Barack Obama "ne şiiri, ne edebiyatı, kitap okumaya vaktim yok ki" diyen, o alıştığımız siyasetçi tiplemelerinden olmadığını çabuk gösterdi. Çeşitli söyleşilerde kendisinin de karısının da edebiyata ne kadar düşkün olduklarının ısrarla altını çizdi. Geçen ay elinde, dünya şiirinin en ünlü isimlerinden Derek Walcott un kitabıyla yakalandı objektiflere. Keza Obama nın yemin töreninde, aynı zamanda Yale Üniversitesi nde öğretim görevlisi olan, prestijli ödüllere sahip ama o kadar meşhur olmayan siyah bir kadın şair, Elizabeth Franklin yer alacak. Bu uygulama daha evvel Bill Clinton tarafından da yapılmıştı. Siyasi hayatının dönüm noktası olan törenlerde Clinton ın yanında muhakkak şairler, sanatçılar olmuştu. Mesela son derece yetenekli, cesur bir ses olan siyah kadın şair Maya Angelou. Şiirle siyaset, en son 1961 senesinde Kennedy nin yemin töreninde yan yana görülmüştü. O zaman da Robert Frost törende şiir okumuştu. Bir anlamda Obama, Bush yönetiminin rafa kaldırdığı bu latif uygulamaya sahip çıktığını gösteriyor. Böylelikle sadece şu veya bu şaire değil, şiire, edebiyata, sanata ne kadar önem verdiğini milyonlar önünde vurguluyor.

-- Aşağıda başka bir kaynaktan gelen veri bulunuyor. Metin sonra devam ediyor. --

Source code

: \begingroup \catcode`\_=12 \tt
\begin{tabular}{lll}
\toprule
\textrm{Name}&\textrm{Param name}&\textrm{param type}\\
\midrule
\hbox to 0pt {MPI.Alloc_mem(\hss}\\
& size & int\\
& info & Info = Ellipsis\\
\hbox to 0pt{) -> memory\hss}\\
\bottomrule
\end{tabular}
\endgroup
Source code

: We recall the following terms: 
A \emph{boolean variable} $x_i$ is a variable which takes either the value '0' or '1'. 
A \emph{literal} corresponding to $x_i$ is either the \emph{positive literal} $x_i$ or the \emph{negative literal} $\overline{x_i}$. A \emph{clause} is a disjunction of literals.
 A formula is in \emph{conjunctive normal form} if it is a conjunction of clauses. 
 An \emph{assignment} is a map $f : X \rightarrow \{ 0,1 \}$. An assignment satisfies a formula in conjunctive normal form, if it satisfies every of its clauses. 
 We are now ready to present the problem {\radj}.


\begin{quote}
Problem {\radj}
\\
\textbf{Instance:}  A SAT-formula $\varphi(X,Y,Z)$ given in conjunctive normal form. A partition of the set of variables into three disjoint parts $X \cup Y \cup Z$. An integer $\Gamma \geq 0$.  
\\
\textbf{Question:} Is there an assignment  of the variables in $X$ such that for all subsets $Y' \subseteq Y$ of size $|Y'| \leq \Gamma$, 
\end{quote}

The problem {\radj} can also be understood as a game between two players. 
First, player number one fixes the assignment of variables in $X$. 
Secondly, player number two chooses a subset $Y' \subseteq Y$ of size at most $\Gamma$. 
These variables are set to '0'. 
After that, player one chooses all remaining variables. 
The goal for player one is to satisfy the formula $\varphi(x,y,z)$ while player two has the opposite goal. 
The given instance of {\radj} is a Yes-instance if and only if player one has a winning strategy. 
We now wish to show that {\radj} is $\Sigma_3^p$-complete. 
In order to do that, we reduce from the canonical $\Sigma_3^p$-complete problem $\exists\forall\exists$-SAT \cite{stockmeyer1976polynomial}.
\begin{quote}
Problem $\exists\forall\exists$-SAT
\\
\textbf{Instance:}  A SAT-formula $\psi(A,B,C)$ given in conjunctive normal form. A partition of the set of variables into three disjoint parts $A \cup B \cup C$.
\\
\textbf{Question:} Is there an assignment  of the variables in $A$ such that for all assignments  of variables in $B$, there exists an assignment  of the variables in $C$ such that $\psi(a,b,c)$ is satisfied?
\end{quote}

İnsan ister istemez kıyaslıyor. "Türkiye de siyasetçilerin ne kadar okudukları, edebiyata ne kadar kıymet verdikleri" sorusu ne yazık ki olumlu bir cevap bulmaya muhtaç. Bizdeki seçim konuşmaları ekseriya husumet, hamaset, kallavi iddialar, suçlamalar ve hatta zaman zaman böbürlenmelerle dolu oluyor. Her sözü bekliyoruz bir siyasetçinin ağzından. Ama duymayı beklemediğimiz tek bir şey var: Şiir. Kavgacı olmayan, ötelemeyen, ötekileştirmeyen, tam tersine tüm dünyayı ve varoluşun tüm hallerini anlamaya, anlatmaya, kucaklamaya çalışan şiir.
Hayatımızda şiire ne kadar yer var? Başka ülkelerle kıyasladığımzda, farklı kültürlere baktığımızda nasıl bir tablo ortaya çıkar dersiniz? Bizim için şiir bir "romantik uğraş" mı yoksa hayatın özü, büyüsü, ritmi diyebilir miyiz gönül rahatlığıyla? Gündelik hayatımızın ne kadarında var şiir? Var mı? Belki de "şiir okuru"ndan fazla "şair adayı" var bu ülkede. Hemen herkes şair olmaya özenirken, bu ne garip çelişkidir ki kimsenin şiir okumaya vakti yok!